DOI: 10.2174/0109298673461735260613195123 ISSN: 0929-8673

Screening of Medicinal and Edible Homology Substances for Diabetic Kidney Disease Based on GraphBAN

Yaxian Ning, Xiaochun Zhou, Lili Zhang, Gouqin Wang, Jianqin Wang

Background:

Diabetic kidney disease (DKD) is a critical microvascular complication of diabetes mellitus, and the current pharmacotherapies are limited by side effects. Medical and edible homology (MEH) Agents: The DKD and healthy control multi- -target active and low-toxic drugs (MEH) agents were identified based on transcriptomic data of DKD patients and healthy controls retrieved in the GEO database.

Methods:

The Traditional Chinese Medicine Systems Pharmacology Database and Analysis Platform (TCMSP) and other databases were searched to obtain active components of 106 MEH substances. The GraphBAN model was used to predict the compound-target interaction and filter candidate components and genes based on the five rules proposed by Lipinski.
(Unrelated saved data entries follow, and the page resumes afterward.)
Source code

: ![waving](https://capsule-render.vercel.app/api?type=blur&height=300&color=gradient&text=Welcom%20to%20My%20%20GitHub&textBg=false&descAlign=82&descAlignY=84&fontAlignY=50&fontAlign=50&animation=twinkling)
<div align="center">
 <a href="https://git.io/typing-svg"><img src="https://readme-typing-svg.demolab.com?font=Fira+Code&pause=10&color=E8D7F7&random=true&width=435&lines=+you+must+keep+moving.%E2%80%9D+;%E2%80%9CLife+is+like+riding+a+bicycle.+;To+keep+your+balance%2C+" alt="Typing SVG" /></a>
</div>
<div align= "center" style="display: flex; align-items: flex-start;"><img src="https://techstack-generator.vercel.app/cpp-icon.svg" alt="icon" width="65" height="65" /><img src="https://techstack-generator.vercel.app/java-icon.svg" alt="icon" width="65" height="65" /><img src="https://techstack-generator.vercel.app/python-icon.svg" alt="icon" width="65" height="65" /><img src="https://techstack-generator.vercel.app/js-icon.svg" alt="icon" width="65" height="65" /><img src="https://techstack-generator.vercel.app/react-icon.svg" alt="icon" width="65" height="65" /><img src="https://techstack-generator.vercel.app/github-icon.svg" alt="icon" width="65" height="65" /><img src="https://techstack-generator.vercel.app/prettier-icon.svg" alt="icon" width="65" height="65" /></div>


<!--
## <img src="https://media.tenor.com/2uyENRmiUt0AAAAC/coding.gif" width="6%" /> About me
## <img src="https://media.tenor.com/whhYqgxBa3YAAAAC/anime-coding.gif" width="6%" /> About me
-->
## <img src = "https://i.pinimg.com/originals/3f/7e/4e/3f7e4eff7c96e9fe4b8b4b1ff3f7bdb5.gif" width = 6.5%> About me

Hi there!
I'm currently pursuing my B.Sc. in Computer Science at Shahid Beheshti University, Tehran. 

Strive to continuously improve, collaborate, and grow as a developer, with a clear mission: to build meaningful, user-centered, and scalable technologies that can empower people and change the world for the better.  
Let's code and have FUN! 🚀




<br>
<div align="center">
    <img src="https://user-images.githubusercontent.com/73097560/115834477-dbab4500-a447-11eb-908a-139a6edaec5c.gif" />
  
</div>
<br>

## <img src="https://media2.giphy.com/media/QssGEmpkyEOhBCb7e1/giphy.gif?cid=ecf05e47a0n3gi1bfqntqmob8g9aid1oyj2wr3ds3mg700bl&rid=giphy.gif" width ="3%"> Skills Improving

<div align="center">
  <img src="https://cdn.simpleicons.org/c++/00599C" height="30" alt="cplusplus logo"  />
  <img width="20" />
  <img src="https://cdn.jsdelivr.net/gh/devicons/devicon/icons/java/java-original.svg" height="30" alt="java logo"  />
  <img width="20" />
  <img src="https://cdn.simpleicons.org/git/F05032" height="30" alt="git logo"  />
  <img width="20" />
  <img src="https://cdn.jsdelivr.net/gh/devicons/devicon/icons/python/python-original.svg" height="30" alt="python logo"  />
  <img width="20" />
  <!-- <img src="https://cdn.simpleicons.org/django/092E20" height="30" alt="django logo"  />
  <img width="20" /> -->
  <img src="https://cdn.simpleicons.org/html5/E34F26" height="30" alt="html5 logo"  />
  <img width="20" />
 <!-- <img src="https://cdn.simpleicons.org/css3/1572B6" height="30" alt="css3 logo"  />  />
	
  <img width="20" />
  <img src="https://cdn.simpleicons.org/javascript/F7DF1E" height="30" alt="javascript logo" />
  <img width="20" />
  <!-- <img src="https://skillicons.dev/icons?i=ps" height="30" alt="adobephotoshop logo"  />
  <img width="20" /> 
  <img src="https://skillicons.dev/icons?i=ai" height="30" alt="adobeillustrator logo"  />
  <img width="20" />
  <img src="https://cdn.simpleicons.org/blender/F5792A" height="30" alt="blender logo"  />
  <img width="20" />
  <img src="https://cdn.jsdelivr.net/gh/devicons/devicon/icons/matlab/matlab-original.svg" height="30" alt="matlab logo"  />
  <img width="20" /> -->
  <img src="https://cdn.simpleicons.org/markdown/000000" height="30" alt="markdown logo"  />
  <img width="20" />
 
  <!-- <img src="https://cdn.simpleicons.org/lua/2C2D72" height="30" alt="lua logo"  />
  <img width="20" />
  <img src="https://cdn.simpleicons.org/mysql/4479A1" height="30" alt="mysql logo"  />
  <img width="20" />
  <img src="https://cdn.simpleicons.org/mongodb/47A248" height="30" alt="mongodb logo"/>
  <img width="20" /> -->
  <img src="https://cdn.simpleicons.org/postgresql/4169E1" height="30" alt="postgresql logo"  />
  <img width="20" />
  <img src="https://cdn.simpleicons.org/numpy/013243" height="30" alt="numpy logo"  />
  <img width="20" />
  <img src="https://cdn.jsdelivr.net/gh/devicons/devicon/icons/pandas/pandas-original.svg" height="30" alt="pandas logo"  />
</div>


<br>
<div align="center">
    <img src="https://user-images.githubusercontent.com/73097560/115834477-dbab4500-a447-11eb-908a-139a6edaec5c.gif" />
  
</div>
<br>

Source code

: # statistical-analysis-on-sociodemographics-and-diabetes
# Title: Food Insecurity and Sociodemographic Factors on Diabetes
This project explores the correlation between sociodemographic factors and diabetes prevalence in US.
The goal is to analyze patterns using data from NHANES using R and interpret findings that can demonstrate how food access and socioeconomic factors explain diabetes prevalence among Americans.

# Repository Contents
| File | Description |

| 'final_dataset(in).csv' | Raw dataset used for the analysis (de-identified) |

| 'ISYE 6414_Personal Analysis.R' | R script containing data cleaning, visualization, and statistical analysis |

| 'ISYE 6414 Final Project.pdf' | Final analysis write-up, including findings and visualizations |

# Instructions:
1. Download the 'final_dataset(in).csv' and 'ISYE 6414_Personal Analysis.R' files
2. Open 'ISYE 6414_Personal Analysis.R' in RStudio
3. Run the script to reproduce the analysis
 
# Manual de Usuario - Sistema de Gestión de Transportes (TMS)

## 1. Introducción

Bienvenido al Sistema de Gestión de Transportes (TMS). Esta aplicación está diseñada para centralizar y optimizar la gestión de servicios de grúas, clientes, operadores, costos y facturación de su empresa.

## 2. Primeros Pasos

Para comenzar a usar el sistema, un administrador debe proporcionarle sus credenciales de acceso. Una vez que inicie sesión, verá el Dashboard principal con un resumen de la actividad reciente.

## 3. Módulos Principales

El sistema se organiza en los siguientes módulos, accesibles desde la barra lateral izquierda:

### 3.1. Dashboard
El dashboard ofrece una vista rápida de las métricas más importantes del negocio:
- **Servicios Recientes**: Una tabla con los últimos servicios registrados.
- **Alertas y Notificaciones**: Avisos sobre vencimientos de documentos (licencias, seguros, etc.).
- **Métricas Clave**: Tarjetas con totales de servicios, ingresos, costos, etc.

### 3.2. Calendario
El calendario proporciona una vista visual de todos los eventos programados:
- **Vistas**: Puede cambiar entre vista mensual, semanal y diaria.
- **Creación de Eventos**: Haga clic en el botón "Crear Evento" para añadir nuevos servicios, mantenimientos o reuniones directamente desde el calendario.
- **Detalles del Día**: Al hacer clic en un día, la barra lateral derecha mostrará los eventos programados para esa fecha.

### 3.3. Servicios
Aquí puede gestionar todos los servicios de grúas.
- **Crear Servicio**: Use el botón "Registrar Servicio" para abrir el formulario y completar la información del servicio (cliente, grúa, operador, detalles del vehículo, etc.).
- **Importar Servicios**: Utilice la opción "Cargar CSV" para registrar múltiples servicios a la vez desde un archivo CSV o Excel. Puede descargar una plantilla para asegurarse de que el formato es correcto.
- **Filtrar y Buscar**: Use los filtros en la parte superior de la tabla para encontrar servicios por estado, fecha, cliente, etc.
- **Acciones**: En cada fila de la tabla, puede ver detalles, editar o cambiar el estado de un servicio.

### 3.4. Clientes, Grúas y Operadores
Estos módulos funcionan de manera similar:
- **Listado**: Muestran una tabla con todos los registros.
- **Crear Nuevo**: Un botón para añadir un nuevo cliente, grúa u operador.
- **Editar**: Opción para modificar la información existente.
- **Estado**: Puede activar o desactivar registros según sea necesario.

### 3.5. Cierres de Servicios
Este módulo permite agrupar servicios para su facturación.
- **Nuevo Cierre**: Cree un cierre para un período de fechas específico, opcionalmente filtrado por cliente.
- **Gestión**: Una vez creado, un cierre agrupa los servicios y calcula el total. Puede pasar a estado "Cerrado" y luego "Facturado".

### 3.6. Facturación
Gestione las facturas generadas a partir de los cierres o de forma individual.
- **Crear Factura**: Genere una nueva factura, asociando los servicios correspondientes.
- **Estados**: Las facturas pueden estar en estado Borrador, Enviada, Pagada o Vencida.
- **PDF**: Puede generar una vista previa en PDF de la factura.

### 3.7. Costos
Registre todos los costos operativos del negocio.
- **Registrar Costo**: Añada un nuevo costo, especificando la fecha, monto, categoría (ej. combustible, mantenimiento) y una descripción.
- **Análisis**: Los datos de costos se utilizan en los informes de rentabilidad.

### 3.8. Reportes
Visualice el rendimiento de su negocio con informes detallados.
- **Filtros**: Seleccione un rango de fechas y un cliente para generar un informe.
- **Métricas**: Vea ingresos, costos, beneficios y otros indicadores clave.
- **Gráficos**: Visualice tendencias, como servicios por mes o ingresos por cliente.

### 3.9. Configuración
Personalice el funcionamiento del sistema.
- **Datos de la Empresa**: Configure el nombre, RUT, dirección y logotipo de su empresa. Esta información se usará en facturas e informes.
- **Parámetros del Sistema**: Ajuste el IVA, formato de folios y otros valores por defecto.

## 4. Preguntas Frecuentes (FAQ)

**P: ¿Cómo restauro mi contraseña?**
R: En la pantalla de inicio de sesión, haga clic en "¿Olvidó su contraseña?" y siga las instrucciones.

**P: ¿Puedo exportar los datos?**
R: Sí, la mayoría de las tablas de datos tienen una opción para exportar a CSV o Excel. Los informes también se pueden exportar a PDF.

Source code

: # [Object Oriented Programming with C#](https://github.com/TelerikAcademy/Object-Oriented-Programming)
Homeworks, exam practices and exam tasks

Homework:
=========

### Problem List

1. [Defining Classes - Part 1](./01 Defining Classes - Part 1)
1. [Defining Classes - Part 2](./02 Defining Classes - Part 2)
A multi-level MEH-Ingredient-Gene-Pathway network was built to discover important active ingredients and hub genes. The protein-protein interaction (PPI) network analysis, immune cell infiltration analysis, molecular docking, and molecular dynamics simulations were further used to validate core interactions.

Results:

A total of 436 DEGs were identified. Screening via the GraphBAN model generated 6 candidate active ingredients and 11 candidate genes, from which 5 key ingredients (aurantio-obtusin, obtusin, licoisoflavanone, triptolide, triptolidenol) and 3 core genes (CERS6, CETP, FYN) were determined. PPI network analysis suggested that these core genes synergistically regulate lipid metabolism and immune processes. Further evaluation revealed concurrent immune activation and suppression in DKD, with key genes negatively correlated with immune cell infiltration levels. Finally, molecular docking and dynamics simulations verified stable binding affinities of the corresponding complexes.

Discussion:

The present study investigated the therapeutic potential of multi-target, low-toxicity MEH substances against DKD. Using transcriptomic profiling, compound-- target prediction, and regulatory network construction, we identified 5 key MEH ingredients and 3 core genes. These molecules may stabilize DKD progression via modulating lipid metabolism and immune-inflammatory pathways, providing a basis for the development of multi-target natural products and supporting the value of artificial intelligence in MEH-related research.

Conclusion:

In the current study, the authors examined the anti-DKD effects of MEH agents and identified 5 main ingredients and 3 central genes, which could prevent DKD due to the regulation of lipid metabolism. Some of the limitations, such as a rather limited sample size, must be taken up in future studies.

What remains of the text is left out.